▶ Provided entries:
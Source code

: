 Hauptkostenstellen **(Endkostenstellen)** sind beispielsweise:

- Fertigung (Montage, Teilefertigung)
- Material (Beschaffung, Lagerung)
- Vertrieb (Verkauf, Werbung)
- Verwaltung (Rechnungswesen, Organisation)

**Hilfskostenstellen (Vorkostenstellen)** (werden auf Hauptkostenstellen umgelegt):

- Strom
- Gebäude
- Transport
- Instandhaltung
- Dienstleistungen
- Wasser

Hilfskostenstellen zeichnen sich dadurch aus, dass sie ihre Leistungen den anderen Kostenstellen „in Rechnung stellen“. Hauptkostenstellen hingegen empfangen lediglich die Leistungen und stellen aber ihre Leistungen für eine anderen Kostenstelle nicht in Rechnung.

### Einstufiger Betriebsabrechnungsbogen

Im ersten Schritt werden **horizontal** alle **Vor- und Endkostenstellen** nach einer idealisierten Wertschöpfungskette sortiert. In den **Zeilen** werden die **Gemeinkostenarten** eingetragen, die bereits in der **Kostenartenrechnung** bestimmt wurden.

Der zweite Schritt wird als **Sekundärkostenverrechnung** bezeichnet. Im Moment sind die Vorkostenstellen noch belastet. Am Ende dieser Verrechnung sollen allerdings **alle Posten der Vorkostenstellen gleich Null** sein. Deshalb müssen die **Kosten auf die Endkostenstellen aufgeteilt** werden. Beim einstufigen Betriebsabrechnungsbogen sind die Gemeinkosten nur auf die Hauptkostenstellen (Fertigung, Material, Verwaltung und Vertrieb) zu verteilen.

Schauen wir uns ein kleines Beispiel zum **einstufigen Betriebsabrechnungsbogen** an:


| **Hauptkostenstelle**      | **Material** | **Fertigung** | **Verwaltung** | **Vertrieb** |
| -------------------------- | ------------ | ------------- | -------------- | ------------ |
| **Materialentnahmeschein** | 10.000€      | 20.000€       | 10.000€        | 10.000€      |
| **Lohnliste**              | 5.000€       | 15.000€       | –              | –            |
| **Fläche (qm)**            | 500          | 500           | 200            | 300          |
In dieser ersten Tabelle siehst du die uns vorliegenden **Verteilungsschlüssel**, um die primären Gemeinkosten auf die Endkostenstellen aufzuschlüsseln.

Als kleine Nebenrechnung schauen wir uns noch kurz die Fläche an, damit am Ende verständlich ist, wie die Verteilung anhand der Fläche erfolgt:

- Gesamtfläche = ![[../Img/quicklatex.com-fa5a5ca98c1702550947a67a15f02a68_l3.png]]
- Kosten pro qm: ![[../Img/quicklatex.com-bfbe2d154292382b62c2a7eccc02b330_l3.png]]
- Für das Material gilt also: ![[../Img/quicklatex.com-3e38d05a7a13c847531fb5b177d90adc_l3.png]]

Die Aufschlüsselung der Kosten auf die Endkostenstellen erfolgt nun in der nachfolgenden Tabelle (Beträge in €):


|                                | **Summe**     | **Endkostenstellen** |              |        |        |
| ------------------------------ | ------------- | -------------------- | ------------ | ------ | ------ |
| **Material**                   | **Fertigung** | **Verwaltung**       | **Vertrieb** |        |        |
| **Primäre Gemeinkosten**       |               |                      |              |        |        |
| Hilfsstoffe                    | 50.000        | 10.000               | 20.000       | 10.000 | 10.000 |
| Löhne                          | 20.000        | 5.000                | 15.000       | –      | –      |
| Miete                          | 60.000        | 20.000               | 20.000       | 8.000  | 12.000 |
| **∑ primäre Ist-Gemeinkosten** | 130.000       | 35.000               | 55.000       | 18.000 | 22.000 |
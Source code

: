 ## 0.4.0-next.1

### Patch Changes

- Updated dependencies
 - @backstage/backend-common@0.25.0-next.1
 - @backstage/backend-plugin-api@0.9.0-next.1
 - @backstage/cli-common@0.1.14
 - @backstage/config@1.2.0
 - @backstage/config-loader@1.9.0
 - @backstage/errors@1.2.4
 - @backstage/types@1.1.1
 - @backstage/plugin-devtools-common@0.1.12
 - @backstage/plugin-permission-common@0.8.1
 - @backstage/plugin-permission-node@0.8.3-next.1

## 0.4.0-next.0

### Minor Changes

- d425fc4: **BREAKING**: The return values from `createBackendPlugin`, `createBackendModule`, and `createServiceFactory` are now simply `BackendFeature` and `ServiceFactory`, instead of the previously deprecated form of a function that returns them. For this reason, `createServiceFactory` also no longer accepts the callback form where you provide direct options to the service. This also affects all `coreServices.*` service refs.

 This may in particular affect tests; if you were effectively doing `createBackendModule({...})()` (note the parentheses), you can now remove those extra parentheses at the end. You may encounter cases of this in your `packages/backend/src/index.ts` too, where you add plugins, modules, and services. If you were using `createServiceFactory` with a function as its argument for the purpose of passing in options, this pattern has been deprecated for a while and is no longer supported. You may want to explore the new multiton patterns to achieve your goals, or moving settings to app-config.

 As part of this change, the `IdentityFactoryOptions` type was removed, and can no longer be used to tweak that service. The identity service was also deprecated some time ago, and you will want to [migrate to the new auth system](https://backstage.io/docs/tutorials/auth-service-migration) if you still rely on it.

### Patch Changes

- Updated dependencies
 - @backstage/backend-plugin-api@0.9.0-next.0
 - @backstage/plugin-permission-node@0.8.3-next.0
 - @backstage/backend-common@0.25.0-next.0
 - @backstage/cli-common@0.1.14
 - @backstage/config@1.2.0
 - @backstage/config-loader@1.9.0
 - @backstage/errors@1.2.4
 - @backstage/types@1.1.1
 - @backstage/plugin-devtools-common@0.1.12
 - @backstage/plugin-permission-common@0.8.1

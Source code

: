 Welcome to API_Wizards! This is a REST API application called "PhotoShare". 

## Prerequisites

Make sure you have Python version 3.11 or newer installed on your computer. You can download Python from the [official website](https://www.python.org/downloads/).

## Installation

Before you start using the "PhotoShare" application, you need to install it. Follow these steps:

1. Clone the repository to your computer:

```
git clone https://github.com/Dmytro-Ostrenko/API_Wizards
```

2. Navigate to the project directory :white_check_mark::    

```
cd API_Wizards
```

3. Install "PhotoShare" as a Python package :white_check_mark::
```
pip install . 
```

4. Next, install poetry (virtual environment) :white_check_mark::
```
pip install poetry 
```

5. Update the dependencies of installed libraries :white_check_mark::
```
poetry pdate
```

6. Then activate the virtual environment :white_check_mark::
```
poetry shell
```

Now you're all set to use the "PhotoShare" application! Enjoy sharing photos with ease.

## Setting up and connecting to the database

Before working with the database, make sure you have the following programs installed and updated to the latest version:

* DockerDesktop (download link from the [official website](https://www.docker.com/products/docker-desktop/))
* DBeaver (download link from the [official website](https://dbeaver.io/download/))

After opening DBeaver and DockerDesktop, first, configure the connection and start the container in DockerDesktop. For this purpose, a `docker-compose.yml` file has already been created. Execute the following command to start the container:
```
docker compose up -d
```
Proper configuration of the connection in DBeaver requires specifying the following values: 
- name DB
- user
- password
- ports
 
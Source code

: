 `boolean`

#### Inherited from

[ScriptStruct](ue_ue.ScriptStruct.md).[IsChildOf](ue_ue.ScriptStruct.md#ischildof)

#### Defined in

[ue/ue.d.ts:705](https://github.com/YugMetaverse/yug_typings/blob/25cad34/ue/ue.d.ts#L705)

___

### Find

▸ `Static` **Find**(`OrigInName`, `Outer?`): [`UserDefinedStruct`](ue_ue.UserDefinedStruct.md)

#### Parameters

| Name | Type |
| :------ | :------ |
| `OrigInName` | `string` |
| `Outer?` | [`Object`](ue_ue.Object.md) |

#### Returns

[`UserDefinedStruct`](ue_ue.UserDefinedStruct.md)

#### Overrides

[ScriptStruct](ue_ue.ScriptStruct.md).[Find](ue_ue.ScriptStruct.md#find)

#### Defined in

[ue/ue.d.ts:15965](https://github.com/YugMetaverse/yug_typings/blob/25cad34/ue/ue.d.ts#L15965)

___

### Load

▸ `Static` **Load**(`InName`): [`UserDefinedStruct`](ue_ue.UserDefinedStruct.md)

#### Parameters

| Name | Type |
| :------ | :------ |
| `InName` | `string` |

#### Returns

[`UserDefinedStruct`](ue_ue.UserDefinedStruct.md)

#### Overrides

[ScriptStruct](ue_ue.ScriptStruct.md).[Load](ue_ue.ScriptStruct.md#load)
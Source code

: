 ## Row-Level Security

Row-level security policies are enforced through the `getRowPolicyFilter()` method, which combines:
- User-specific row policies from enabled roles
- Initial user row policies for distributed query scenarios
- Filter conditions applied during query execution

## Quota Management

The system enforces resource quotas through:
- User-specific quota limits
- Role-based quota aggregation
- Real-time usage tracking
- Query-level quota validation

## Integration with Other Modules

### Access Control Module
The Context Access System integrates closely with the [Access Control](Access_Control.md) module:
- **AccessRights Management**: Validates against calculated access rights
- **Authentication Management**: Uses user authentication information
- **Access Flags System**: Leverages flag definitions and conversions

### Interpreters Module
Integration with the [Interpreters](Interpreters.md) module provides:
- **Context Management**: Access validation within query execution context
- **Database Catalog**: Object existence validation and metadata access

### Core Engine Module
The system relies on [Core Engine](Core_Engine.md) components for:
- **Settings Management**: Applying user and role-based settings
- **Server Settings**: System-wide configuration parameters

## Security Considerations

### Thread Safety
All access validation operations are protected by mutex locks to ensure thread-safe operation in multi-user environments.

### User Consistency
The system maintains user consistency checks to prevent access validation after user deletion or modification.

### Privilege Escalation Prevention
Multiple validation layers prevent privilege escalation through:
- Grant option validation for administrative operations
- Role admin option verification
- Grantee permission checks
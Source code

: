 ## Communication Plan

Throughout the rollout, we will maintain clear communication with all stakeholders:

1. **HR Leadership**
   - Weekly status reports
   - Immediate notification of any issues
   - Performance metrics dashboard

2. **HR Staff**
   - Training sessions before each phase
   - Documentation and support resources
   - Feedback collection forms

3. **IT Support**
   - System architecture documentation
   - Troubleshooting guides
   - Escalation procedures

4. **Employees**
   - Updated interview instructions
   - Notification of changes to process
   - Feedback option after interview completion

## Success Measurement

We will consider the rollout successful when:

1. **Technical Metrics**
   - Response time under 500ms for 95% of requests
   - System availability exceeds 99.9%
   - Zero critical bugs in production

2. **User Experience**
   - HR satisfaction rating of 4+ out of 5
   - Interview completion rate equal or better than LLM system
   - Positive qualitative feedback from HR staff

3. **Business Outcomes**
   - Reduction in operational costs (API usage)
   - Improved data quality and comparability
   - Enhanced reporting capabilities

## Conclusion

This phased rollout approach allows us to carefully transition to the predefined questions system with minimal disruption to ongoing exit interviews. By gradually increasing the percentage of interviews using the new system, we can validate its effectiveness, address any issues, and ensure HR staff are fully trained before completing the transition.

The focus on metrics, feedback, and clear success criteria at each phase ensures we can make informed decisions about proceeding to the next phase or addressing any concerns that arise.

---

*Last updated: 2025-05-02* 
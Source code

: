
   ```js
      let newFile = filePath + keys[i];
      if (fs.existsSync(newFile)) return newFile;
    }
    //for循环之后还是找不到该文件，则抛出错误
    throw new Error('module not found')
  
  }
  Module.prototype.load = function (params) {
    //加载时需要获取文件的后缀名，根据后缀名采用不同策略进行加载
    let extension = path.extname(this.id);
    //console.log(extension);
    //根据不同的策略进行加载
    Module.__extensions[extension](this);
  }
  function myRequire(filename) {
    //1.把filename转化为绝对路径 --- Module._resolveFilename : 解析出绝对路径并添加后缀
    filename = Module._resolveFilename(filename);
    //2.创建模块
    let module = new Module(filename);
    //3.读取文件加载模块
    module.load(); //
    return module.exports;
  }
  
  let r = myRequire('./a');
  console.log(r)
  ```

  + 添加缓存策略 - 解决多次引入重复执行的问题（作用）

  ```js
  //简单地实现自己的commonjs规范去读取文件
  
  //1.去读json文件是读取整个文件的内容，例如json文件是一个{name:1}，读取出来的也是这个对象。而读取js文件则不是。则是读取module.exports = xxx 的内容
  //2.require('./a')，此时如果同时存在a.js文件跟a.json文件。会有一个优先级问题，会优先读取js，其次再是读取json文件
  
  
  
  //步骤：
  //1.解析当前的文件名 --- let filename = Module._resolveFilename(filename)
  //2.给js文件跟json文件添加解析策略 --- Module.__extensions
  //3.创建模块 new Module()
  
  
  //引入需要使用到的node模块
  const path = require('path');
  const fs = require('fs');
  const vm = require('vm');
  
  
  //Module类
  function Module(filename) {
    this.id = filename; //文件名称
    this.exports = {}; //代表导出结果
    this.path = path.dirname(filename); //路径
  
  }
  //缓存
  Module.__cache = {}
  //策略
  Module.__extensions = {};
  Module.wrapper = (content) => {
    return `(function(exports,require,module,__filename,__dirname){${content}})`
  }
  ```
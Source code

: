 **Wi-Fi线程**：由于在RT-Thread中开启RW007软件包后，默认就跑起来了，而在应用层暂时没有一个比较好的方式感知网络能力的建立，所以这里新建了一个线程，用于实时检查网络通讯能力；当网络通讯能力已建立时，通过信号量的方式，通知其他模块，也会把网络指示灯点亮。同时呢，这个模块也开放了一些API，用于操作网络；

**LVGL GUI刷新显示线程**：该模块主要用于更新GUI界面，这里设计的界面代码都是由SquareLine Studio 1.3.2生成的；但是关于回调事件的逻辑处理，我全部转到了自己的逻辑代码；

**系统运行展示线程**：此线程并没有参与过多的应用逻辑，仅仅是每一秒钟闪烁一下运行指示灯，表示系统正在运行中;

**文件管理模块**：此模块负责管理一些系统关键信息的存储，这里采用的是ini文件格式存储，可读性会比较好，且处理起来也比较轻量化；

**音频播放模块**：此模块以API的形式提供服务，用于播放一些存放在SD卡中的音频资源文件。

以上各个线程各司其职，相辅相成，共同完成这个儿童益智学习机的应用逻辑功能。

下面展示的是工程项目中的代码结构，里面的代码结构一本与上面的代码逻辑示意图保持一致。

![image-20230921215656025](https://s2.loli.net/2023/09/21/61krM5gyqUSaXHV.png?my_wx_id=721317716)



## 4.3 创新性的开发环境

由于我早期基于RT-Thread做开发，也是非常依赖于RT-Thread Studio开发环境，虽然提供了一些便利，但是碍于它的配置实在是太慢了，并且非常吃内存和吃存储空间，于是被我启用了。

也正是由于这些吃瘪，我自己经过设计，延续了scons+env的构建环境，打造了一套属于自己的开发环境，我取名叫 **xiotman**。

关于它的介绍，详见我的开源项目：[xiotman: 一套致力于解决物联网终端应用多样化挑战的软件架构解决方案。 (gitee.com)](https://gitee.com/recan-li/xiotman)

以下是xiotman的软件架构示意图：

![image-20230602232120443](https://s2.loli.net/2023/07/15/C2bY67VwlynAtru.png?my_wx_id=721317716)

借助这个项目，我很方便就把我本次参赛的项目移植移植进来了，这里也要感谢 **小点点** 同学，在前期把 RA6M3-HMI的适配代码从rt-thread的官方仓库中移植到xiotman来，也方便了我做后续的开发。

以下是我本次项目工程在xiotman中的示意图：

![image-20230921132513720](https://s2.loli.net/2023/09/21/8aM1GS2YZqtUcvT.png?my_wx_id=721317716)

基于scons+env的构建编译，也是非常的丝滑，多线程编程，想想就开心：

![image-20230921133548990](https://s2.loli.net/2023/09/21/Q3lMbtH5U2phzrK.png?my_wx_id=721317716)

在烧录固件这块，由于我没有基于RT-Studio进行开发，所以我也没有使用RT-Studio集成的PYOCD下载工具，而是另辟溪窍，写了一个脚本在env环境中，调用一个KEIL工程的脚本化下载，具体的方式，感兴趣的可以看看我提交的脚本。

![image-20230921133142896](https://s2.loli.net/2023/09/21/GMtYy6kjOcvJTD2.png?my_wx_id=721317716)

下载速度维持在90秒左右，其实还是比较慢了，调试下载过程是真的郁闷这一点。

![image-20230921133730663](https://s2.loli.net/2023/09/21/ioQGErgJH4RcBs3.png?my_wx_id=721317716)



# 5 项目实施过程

▶ Problem: Scan the records for the word "console". Copy each line where it turns up.

▶ Output for this task:
    //console.log(extension);
  console.log(r)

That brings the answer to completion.